Vladimir Osin - Taming the Machine: Basics of ML Models Training and Inference Optimization

Learn the basics of machine learning models training and inference optimization, including mixed precision training, ONIX runtime, quantization, pruning, tensor parallelism, model parallelism, and more, to accelerate and deploy your models efficiently.

Key takeaways
  • Use mixed precision training to speed up model training.
  • Compile models with ONIX runtime for faster inference.
  • Use Jupyter notebooks as front-end for model training and deployment.
  • Quantization and pruning can reduce model size and speed up inference.
  • Use tensor parallelism and model parallelism for multi-GPU training.
  • Optimize batch size and optimizer for better model training.
  • Consider using containerization for model deployment.

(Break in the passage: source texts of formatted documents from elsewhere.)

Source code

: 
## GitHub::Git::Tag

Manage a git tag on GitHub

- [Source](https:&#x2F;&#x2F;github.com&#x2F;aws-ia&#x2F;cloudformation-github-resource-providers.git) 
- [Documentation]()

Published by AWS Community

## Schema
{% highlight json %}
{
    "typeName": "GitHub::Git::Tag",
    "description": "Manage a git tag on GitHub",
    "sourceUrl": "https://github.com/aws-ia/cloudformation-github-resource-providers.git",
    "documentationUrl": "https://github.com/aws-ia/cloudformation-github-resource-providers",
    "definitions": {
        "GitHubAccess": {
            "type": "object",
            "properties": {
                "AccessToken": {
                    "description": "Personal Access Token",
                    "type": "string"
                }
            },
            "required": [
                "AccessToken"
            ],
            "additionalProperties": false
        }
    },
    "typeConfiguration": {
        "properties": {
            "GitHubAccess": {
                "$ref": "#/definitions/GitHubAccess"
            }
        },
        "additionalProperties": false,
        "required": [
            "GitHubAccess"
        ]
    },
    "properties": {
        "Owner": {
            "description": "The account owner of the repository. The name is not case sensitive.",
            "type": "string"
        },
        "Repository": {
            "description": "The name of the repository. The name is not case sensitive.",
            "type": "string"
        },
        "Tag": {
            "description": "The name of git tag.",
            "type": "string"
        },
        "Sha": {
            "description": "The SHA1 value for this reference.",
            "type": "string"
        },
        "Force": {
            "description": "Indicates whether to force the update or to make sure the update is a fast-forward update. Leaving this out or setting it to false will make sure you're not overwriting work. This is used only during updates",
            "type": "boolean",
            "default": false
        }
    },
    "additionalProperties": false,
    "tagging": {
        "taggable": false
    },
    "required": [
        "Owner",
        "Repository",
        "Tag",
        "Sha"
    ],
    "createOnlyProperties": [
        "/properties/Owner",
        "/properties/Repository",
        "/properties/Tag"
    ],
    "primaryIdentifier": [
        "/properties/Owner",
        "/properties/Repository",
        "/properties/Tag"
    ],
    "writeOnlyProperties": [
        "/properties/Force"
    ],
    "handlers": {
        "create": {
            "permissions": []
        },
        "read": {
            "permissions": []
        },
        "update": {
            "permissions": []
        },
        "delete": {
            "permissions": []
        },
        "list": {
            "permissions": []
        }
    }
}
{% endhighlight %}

  • Use PyTorch’s torch.compile functionality for faster model training.
  • Gradient checkpointing can reduce memory usage during model training.
  • Use ONNX runtime for model serving and deployment.
  • Consider using Mojo for model training and deployment.
  • Use batch normalization and updating to reduce training time.
  • Compiler infrastructure can help optimize model training.
  • Consider using AutoML tools for model selection and deployment.
  • Use parallelization and GPU acceleration for faster model training.
  • Consider using different hardware platforms for model deployment.
  • Monitor model performance and drift using tools like PaperMill.